- ASSIGNED TASK
Beneath this task is a listing; retype all of it exactly.

- RECORD SET
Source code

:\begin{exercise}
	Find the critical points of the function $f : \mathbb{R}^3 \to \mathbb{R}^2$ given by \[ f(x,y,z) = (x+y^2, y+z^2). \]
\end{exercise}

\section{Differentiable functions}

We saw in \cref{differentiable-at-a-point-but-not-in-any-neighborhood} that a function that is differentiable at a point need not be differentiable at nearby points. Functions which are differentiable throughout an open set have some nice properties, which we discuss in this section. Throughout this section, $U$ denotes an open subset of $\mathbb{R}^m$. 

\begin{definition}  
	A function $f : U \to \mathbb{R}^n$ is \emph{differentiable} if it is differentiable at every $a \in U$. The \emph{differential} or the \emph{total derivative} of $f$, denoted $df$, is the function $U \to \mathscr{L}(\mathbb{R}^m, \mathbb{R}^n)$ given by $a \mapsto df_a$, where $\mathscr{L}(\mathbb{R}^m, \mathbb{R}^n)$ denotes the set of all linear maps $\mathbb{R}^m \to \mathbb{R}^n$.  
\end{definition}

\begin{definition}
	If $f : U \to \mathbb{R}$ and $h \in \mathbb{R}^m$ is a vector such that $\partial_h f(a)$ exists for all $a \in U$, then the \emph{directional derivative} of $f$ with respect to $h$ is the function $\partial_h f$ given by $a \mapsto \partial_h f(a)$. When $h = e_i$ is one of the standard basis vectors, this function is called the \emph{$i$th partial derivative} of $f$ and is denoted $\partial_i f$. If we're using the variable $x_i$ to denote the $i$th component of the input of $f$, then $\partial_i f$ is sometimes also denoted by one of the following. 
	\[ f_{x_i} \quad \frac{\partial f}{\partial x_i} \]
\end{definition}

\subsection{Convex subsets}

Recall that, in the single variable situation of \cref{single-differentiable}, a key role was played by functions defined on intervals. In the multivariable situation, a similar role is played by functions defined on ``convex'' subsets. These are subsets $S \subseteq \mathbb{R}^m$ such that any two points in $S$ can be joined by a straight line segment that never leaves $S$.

- SOLUTION
Source code

:\begin{exercise}
	Find the critical points of the function $f : \mathbb{R}^3 \to \mathbb{R}^2$ given by \[ f(x,y,z) = (x+y^2, y+z^2). \]
\end{exercise}

\section{Differentiable functions}

We saw in \cref{differentiable-at-a-point-but-not-in-any-neighborhood} that a function that is differentiable at a point need not be differentiable at nearby points. Functions which are differentiable throughout an open set have some nice properties, which we discuss in this section. Throughout this section, $U$ denotes an open subset of $\mathbb{R}^m$. 

\begin{definition}  
	A function $f : U \to \mathbb{R}^n$ is \emph{differentiable} if it is differentiable at every $a \in U$. The \emph{differential} or the \emph{total derivative} of $f$, denoted $df$, is the function $U \to \mathscr{L}(\mathbb{R}^m, \mathbb{R}^n)$ given by $a \mapsto df_a$, where $\mathscr{L}(\mathbb{R}^m, \mathbb{R}^n)$ denotes the set of all linear maps $\mathbb{R}^m \to \mathbb{R}^n$.  
\end{definition}

\begin{definition}
	If $f : U \to \mathbb{R}$ and $h \in \mathbb{R}^m$ is a vector such that $\partial_h f(a)$ exists for all $a \in U$, then the \emph{directional derivative} of $f$ with respect to $h$ is the function $\partial_h f$ given by $a \mapsto \partial_h f(a)$. When $h = e_i$ is one of the standard basis vectors, this function is called the \emph{$i$th partial derivative} of $f$ and is denoted $\partial_i f$. If we're using the variable $x_i$ to denote the $i$th component of the input of $f$, then $\partial_i f$ is sometimes also denoted by one of the following. 
	\[ f_{x_i} \quad \frac{\partial f}{\partial x_i} \]
\end{definition}

\subsection{Convex subsets}

Recall that, in the single variable situation of \cref{single-differentiable}, a key role was played by functions defined on intervals. In the multivariable situation, a similar role is played by functions defined on ``convex'' subsets. These are subsets $S \subseteq \mathbb{R}^m$ such that any two points in $S$ can be joined by a straight line segment that never leaves $S$.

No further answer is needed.